Search code examples
pythonhadoopfabric

Check if a file exists in HDFS from Python


So, I've been using the fabric package in Python to run shell scripts for various HDFS tasks.

However, whenever I run tasks to check if a file / directory already exists in HDFS, it simply quits the shell. Here is an example (I am using Python 3.5.2 and Fabric3==1.12.post1)

from fabric.api import local


local('hadoop fs -stat hdfs://some/nonexistent/hdfs/dir/')

If the directory does not exist, this code yields

[localhost] local: hadoop fs -stat hdfs://some/nonexistent/hdfs/dir/ stat: `hdfs://some/nonexistent/hdfs/dir/': No such file or directory

Fatal error: local() encountered an error (return code 1) while executing 'hadoop fs -stat hdfs://some/nonexistent/hdfs/dir/'

Aborting.

I also tried local('hadoop fs -test -e hdfs://some/nonexistent/hdfs/dir/') but it caused the same issue.

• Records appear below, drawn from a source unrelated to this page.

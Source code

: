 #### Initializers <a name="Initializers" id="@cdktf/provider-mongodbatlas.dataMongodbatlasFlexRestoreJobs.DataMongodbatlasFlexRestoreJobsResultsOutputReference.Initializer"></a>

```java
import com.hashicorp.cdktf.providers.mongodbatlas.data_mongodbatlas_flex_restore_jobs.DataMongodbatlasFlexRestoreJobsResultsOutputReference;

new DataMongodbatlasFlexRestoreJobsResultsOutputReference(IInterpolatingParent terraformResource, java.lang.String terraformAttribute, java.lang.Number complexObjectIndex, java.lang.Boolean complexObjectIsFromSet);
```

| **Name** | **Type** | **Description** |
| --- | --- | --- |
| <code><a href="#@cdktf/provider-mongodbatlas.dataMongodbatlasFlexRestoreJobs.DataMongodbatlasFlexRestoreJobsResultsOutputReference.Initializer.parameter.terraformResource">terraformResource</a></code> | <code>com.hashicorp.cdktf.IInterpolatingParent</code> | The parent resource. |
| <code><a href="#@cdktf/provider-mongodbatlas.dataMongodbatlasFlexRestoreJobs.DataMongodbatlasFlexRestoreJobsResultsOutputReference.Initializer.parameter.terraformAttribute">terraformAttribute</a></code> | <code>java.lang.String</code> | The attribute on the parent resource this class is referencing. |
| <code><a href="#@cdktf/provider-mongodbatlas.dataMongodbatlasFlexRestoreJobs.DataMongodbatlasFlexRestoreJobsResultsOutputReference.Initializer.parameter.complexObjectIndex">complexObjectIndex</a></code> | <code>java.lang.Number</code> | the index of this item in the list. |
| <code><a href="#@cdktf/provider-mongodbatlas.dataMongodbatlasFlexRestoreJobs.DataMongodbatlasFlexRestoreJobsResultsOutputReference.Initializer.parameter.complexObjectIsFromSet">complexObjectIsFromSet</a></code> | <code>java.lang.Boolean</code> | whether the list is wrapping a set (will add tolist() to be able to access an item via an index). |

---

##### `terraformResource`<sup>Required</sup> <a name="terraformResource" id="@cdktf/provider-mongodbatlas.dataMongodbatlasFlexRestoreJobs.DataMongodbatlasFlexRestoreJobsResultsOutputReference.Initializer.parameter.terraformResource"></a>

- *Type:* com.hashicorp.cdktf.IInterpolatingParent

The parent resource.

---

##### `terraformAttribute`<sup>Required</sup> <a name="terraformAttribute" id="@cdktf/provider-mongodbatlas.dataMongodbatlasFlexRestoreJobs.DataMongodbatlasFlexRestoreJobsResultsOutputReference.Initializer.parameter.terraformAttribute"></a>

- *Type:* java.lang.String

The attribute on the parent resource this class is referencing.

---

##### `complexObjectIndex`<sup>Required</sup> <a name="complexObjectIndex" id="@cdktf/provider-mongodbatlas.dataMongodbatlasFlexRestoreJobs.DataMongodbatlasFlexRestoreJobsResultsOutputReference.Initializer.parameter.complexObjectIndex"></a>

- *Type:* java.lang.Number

How can I use fabric to generate a boolean variable that will tell me whether or not a directory or file exists in hdfs?


Solution

  • You can just check the succeeded flag of the result object returned from local.

    from fabric.api import local
    from fabric.context_managers import settings
    
    file_exists = False
    with settings(warn_only=True):
        result = local('hadoop fs -stat hdfs://some/nonexistent/hdfs/dir/', capture=True)
        file_exists = result.succeeded